# Three layers tuning search.

We want to learn the best possible architecture for a 3 hidden layers DNN.
What the results show us is that, as we expect the training process to be longer and harder, the results are still not optimal great. The search space might be bad or simply, as we the input space suggests, the classification problem is too hard to be done on a such low scale of hidden units.

In [1]:
import os

# Why Torch? You'll find the answer in the .md files! 
os.environ["KERAS_BACKEND"] = "torch"

In [2]:
# Dataset loading
from dataset.k_fold_dataset_wrapper import KFoldDatasetWrapper
from torch.utils.data import DataLoader
from dataset.dataset_loader import dataset_loader

train, test = dataset_loader((128, 128), is_grayscale=False)
dataset_split_controller = KFoldDatasetWrapper(5)
dataset_split_controller.load_data(train)
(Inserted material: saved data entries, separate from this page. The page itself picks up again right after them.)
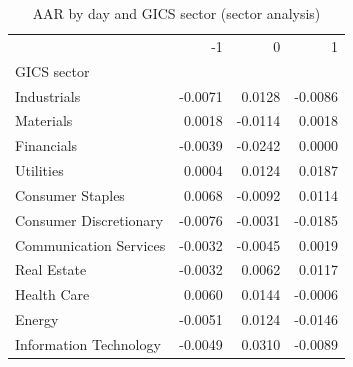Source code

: \begin{table}
\caption{AAR by day and GICS sector (sector analysis)}
\label{tab:sector_aar}
\begin{tabular}{lrrr}
\toprule
 & -1 & 0 & 1 \\
GICS sector &  &  &  \\
\midrule
Industrials & -0.0071 & 0.0128 & -0.0086 \\
Materials & 0.0018 & -0.0114 & 0.0018 \\
Financials & -0.0039 & -0.0242 & 0.0000 \\
Utilities & 0.0004 & 0.0124 & 0.0187 \\
Consumer Staples & 0.0068 & -0.0092 & 0.0114 \\
Consumer Discretionary & -0.0076 & -0.0031 & -0.0185 \\
Communication Services & -0.0032 & -0.0045 & 0.0019 \\
Real Estate & -0.0032 & 0.0062 & 0.0117 \\
Health Care & 0.0060 & 0.0144 & -0.0006 \\
Energy & -0.0051 & 0.0124 & -0.0146 \\
Information Technology & -0.0049 & 0.0310 & -0.0089 \\
\bottomrule
\end{tabular}
\end{table}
local_train, validation = dataset_split_controller.get_data_for_fold(0)
train_dataloader = DataLoader(dataset=local_train, batch_size=16, shuffle=True)
validation_dataloader = DataLoader(dataset=validation, batch_size=16, shuffle=True)

In [3]:
import keras_tuner
from utils.my_tuner import HistoryDeletingBayesianOptimization
from models.naive_dnn_gen.naive_dnn import NaiveDnnTunableWrapper
from models.structure.tunable_model_family_hypermodel import TunableModelFamilyHypermodel

# Top results:
# Reload the tuner.
tuner = HistoryDeletingBayesianOptimization(
    TunableModelFamilyHypermodel((3, 128, 128), NaiveDnnTunableWrapper()),
    hyperparameters=keras_tuner.HyperParameters(), objective='val_loss',
    tune_new_entries=True, overwrite=False, directory="dnn-search",
    max_trials=15, project_name="three-layers"
)


In [4]:
tuner.results_summary(5)

In [5]:
import pandas

# Prepare the pandas dataframe so we can see what trial has which iterations done.
csv = pandas.read_csv("./dnn-search/three-layers/search.log")
csv['tuner_iteration'] = 0

current_iteration = 0
for index, row in enumerate(csv.itertuples()):
    csv.at[index, 'tuner_iteration'] = int(index / 22)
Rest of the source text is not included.